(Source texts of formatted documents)

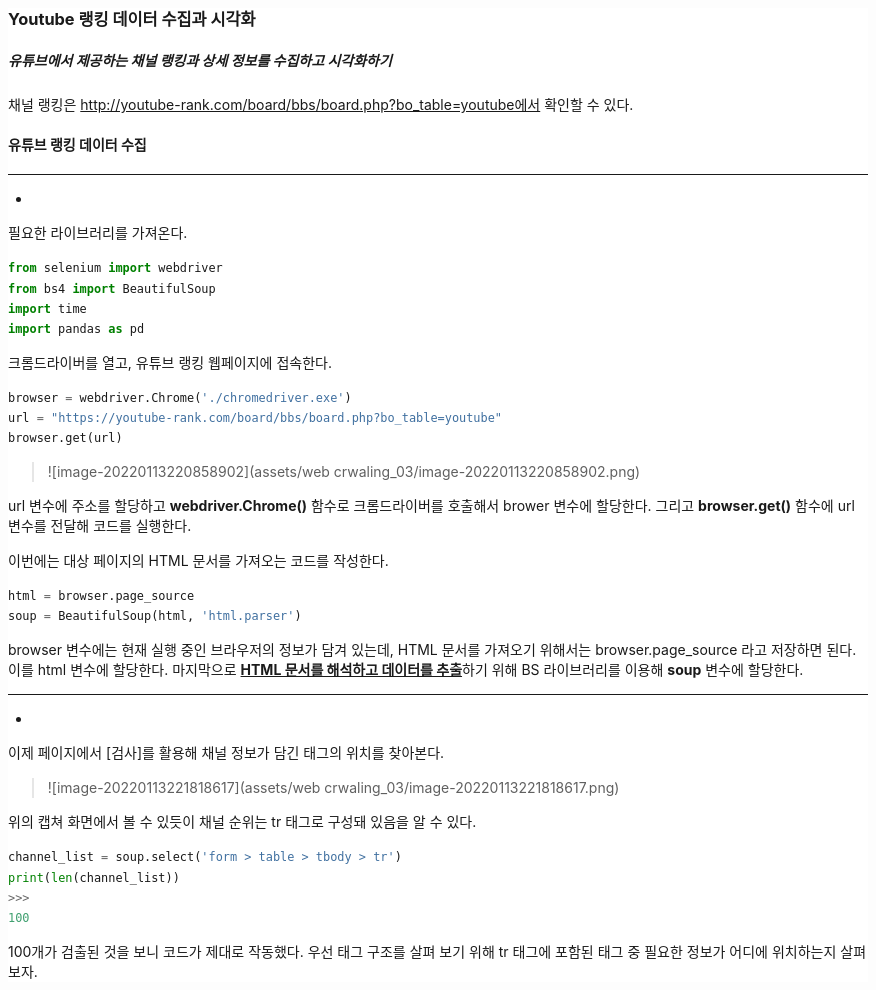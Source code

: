 ### Youtube 랭킹 데이터 수집과 시각화

##### 유튜브에서 제공하는 채널 랭킹과 상세 정보를 수집하고 시각화하기

채널 랭킹은 http://youtube-rank.com/board/bbs/board.php?bo_table=youtube에서 확인할 수 있다.



#### 유튜브 랭킹 데이터 수집

---

- 

필요한 라이브러리를 가져온다.

```python
from selenium import webdriver
from bs4 import BeautifulSoup
import time
import pandas as pd
```



크롬드라이버를 열고, 유튜브 랭킹 웹페이지에 접속한다.

```python
browser = webdriver.Chrome('./chromedriver.exe')
url = "https://youtube-rank.com/board/bbs/board.php?bo_table=youtube" 
browser.get(url)
```

> ![image-20220113220858902](assets/web crwaling_03/image-20220113220858902.png)

url 변수에 주소를 할당하고 **webdriver.Chrome()** 함수로 크롬드라이버를 호출해서 brower 변수에 할당한다. 그리고 **browser.get()** 함수에 url 변수를 전달해 코드를 실행한다.



이번에는 대상 페이지의 HTML 문서를 가져오는 코드를 작성한다.

```python
html = browser.page_source
soup = BeautifulSoup(html, 'html.parser')
```

browser 변수에는 현재 실행 중인 브라우저의 정보가 담겨 있는데, HTML 문서를 가져오기 위해서는 browser.page_source 라고 저장하면 된다. 이를 html 변수에 할당한다. 마지막으로 <u>**HTML 문서를 해석하고 데이터를 추출**</u>하기 위해 BS 라이브러리를 이용해 **soup** 변수에 할당한다.

---

- 

이제 페이지에서 [검사]를 활용해 채널 정보가 담긴 태그의 위치를 찾아본다.

> ![image-20220113221818617](assets/web crwaling_03/image-20220113221818617.png)

위의 캡쳐 화면에서 볼 수 있듯이 채널 순위는 tr 태그로 구성돼 있음을 알 수 있다.

```python
channel_list = soup.select('form > table > tbody > tr')
print(len(channel_list))
>>>
100
```
100개가 검출된 것을 보니 코드가 제대로 작동했다. 우선 태그 구조를 살펴 보기 위해 tr 태그에 포함된 태그 중 필요한 정보가 어디에 위치하는지 살펴보자.
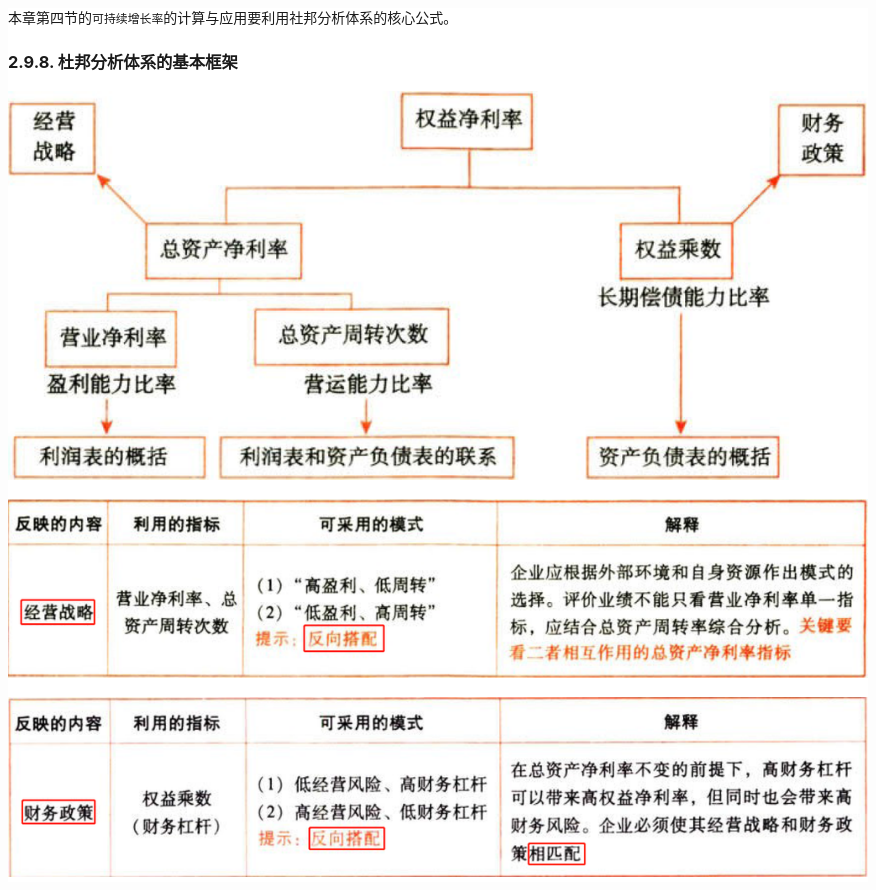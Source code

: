 本章第四节的`可持续增长率`的计算与应用要利用社邦分析体系的核心公式。

### 2.9.8. 杜邦分析体系的基本框架

![](media/7447004c6eeddfc83dbd69704dd22cab.png)

![](media/5dcf10b55f9b157e7e22dd3ce5f7be13.png)

![](media/7e6b16881787b41a48a1cb34e4ed4212.png)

WHAT IS BEING ASKED: Reproduce every record in full. Leave out the images.

ANSWER BOX:
Source code

: ### Youtube 랭킹 데이터 수집과 시각화

##### 유튜브에서 제공하는 채널 랭킹과 상세 정보를 수집하고 시각화하기

채널 랭킹은 http://youtube-rank.com/board/bbs/board.php?bo_table=youtube에서 확인할 수 있다.



#### 유튜브 랭킹 데이터 수집

---

- 

필요한 라이브러리를 가져온다.

```python
from selenium import webdriver
from bs4 import BeautifulSoup
import time
import pandas as pd
```



크롬드라이버를 열고, 유튜브 랭킹 웹페이지에 접속한다.

```python
browser = webdriver.Chrome('./chromedriver.exe')
url = "https://youtube-rank.com/board/bbs/board.php?bo_table=youtube" 
browser.get(url)
```

> ![image-20220113220858902](assets/web crwaling_03/image-20220113220858902.png)

url 변수에 주소를 할당하고 **webdriver.Chrome()** 함수로 크롬드라이버를 호출해서 brower 변수에 할당한다. 그리고 **browser.get()** 함수에 url 변수를 전달해 코드를 실행한다.



이번에는 대상 페이지의 HTML 문서를 가져오는 코드를 작성한다.

```python
html = browser.page_source
soup = BeautifulSoup(html, 'html.parser')
```

browser 변수에는 현재 실행 중인 브라우저의 정보가 담겨 있는데, HTML 문서를 가져오기 위해서는 browser.page_source 라고 저장하면 된다. 이를 html 변수에 할당한다. 마지막으로 <u>**HTML 문서를 해석하고 데이터를 추출**</u>하기 위해 BS 라이브러리를 이용해 **soup** 변수에 할당한다.

---

- 

이제 페이지에서 [검사]를 활용해 채널 정보가 담긴 태그의 위치를 찾아본다.

> ![image-20220113221818617](assets/web crwaling_03/image-20220113221818617.png)

위의 캡쳐 화면에서 볼 수 있듯이 채널 순위는 tr 태그로 구성돼 있음을 알 수 있다.

```python
channel_list = soup.select('form > table > tbody > tr')
print(len(channel_list))
>>>
100
```
100개가 검출된 것을 보니 코드가 제대로 작동했다. 우선 태그 구조를 살펴 보기 위해 tr 태그에 포함된 태그 중 필요한 정보가 어디에 위치하는지 살펴보자.
Source code

: 本章第四节的`可持续增长率`的计算与应用要利用社邦分析体系的核心公式。

### 2.9.8. 杜邦分析体系的基本框架

![](media/7447004c6eeddfc83dbd69704dd22cab.png)

![](media/5dcf10b55f9b157e7e22dd3ce5f7be13.png)

![](media/7e6b16881787b41a48a1cb34e4ed4212.png)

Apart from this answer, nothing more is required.